La chercheuse note que les gros véhicules comme les VUS et les camions sont de plus en plus populaires, mais que de nombreux acheteurs optent pour des versions hybrides. « On a l’autojustification du fait d’acheter un véhicule hybride pour réduire la culpabilité [suscitée par le fait] d’acheter un véhicule à essence. » L’une des conséquences de ce choix est peut-être d’amener les gens à croire que le fait de conduire un véhicule à essence n’est pas si grave, dit-elle. « Pourtant, des études montrent que les conducteurs de véhicules dits verts les utilisent davantage que les conducteurs de véhicules conventionnels. »

Fausses croyances

Comment surmonter cet obstacle psychologique et passer des pensées aux actions ? Mme Pasca García note que savoir que notre cerveau cherche automatiquement à minimiser notre propre incidence est déjà une avancée. « Pour que les préoccupations relatives aux changements climatiques conduisent à des changements concrets dans notre mode de vie, il serait nécessaire de supprimer toutes les fausses croyances et ces justifications, qui agissent comme des barrières au changement. De la même manière, il serait souhaitable, à plus grande échelle, de faciliter l’adoption de comportements pro-environnementaux plutôt que ceux qui sont nuisibles. »

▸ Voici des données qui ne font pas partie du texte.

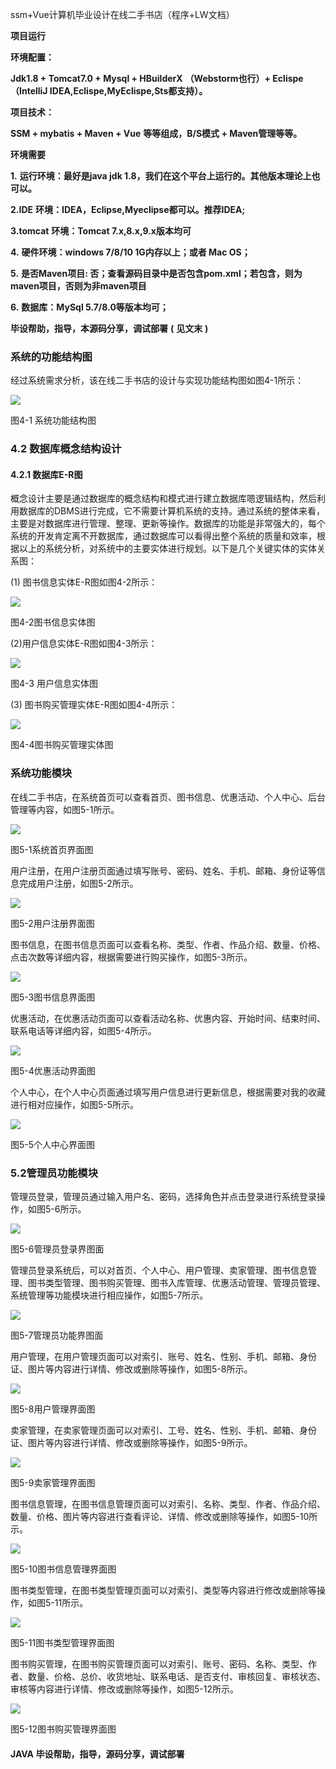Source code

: ssm+Vue计算机毕业设计在线二手书店（程序+LW文档）

**项目运行**

**环境配置：**

**Jdk1.8 + Tomcat7.0 + Mysql + HBuilderX** **（Webstorm也行）+ Eclispe（IntelliJ
IDEA,Eclispe,MyEclispe,Sts都支持）。**

**项目技术：**

**SSM + mybatis + Maven + Vue** **等等组成，B/S模式 + Maven管理等等。**

**环境需要**

**1.** **运行环境：最好是java jdk 1.8，我们在这个平台上运行的。其他版本理论上也可以。**

**2.IDE** **环境：IDEA，Eclipse,Myeclipse都可以。推荐IDEA;**

**3.tomcat** **环境：Tomcat 7.x,8.x,9.x版本均可**

**4.** **硬件环境：windows 7/8/10 1G内存以上；或者 Mac OS；**

**5.** **是否Maven项目: 否；查看源码目录中是否包含pom.xml；若包含，则为maven项目，否则为非maven项目**

**6.** **数据库：MySql 5.7/8.0等版本均可；**

**毕设帮助，指导，本源码分享，调试部署** **(** **见文末** **)**

### 系统的功能结构图

经过系统需求分析，该在线二手书店的设计与实现功能结构图如图4-1所示：

![](./res/5145ab9d544c4a0398986953e9889b9c.png)

图4-1 系统功能结构图

### 4.2 数据库概念结构设计

####  4.2.1 数据库E-R图

概念设计主要是通过数据库的概念结构和模式进行建立数据库嗯逻辑结构，然后利用数据库的DBMS进行完成，它不需要计算机系统的支持。通过系统的整体来看，主要是对数据库进行管理、整理、更新等操作。数据库的功能是非常强大的，每个系统的开发肯定离不开数据库，通过数据库可以看得出整个系统的质量和效率，根据以上的系统分析，对系统中的主要实体进行规划。以下是几个关键实体的实体关系图：

(1) 图书信息实体E-R图如图4-2所示：

![](./res/e98d15ccd145488ea0a3da8fb2a97215.png)

图4-2图书信息实体图

(2)用户信息实体E-R图如图4-3所示：

![](./res/c418b04117d04a159f38db368a5842be.png)

图4-3 用户信息实体图

(3) 图书购买管理实体E-R图如图4-4所示：

![](./res/a3f948c47d2b4d99a340e8faa3545e80.png)

图4-4图书购买管理实体图

### 系统功能模块

在线二手书店，在系统首页可以查看首页、图书信息、优惠活动、个人中心、后台管理等内容，如图5-1所示。

![](./res/4b56939d1ef94e68a7f15e17d1c305cb.png)

图5-1系统首页界面图

用户注册，在用户注册页面通过填写账号、密码、姓名、手机、邮箱、身份证等信息完成用户注册，如图5-2所示。

![](./res/ef02dade243b48f791043d5237ce136b.png)

图5-2用户注册界面图

图书信息，在图书信息页面可以查看名称、类型、作者、作品介绍、数量、价格、点击次数等详细内容，根据需要进行购买操作，如图5-3所示。

![](./res/924079e16dfd422c8d4e7db7d63109f4.png)

图5-3图书信息界面图

优惠活动，在优惠活动页面可以查看活动名称、优惠内容、开始时间、结束时间、联系电话等详细内容，如图5-4所示。

![](./res/99f76acc1ef844c4990dc0f7bf77c114.png)

图5-4优惠活动界面图

个人中心，在个人中心页面通过填写用户信息进行更新信息，根据需要对我的收藏进行相对应操作，如图5-5所示。

![](./res/59ef046bc54248afae549fba395c72ec.png)

图5-5个人中心界面图

### 5.2管理员功能模块

管理员登录，管理员通过输入用户名、密码，选择角色并点击登录进行系统登录操作，如图5-6所示。

![](./res/a6910a131240411fb68b4c5901a562bc.png)

图5-6管理员登录界图面

管理员登录系统后，可以对首页、个人中心、用户管理、卖家管理、图书信息管理、图书类型管理、图书购买管理、图书入库管理、优惠活动管理、管理员管理、系统管理等功能模块进行相应操作，如图5-7所示。

![](./res/b75e2c7525794b05943129ea03096935.png)

图5-7管理员功能界图面

用户管理，在用户管理页面可以对索引、账号、姓名、性别、手机、邮箱、身份证、图片等内容进行详情、修改或删除等操作，如图5-8所示。

![](./res/0788c34c66e842eabd5658a8d8240b62.png)

图5-8用户管理界面图

卖家管理，在卖家管理页面可以对索引、工号、姓名、性别、手机、邮箱、身份证、图片等内容进行详情、修改或删除等操作，如图5-9所示。

![](./res/f3e0545481a54b19b87e2cead59fb7c1.png)

图5-9卖家管理界面图

图书信息管理，在图书信息管理页面可以对索引、名称、类型、作者、作品介绍、数量、价格、图片等内容进行查看评论、详情、修改或删除等操作，如图5-10所示。

![](./res/63cdc986407d447eb6f0bdc51db37d41.png)

图5-10图书信息管理界面图

图书类型管理，在图书类型管理页面可以对索引、类型等内容进行修改或删除等操作，如图5-11所示。

![](./res/457b8cdb524f4b54a0138651a68dbbba.png)

图5-11图书类型管理界面图

图书购买管理，在图书购买管理页面可以对索引、账号、密码、名称、类型、作者、数量、价格、总价、收货地址、联系电话、是否支付、审核回复、审核状态、审核等内容进行详情、修改或删除等操作，如图5-12所示。

![](./res/79c0468991a14f18bed1d91e0eae9dd2.png)

图5-12图书购买管理界面图

#### **JAVA** **毕设帮助，指导，源码分享，调试部署**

Comment minimiser son rôle dans la crise climatique ?

  • Éviter de conduire un véhicule utilitaire sport (VUS), qui émet près de deux fois plus de CO2 qu’une voiture familiale récente permettant d’accueillir le même nombre de passagers. La popularité grandissante des VUS est la deuxième cause de la hausse des émissions de CO2 dans le monde au cours de la dernière décennie, selon l’Agence internationale de l’énergie.
  • En cas de déménagement, choisir une demeure située à moins de 30 minutes de marche, de vélo ou de transport collectif de notre lieu de travail.
  • Choisir des électroménagers moins énergivores. Les nouveaux réfrigérateurs utilisent 40 % moins d’électricité que ceux qui ont été produits il y a à peine 10 ans.
  • Prendre l’habitude de manger des fruits et des légumes de saison. Utiliser les services de compostage lorsqu’ils sont offerts – cela aide à réduire les émissions de gaz à effet de serre dans les dépotoirs.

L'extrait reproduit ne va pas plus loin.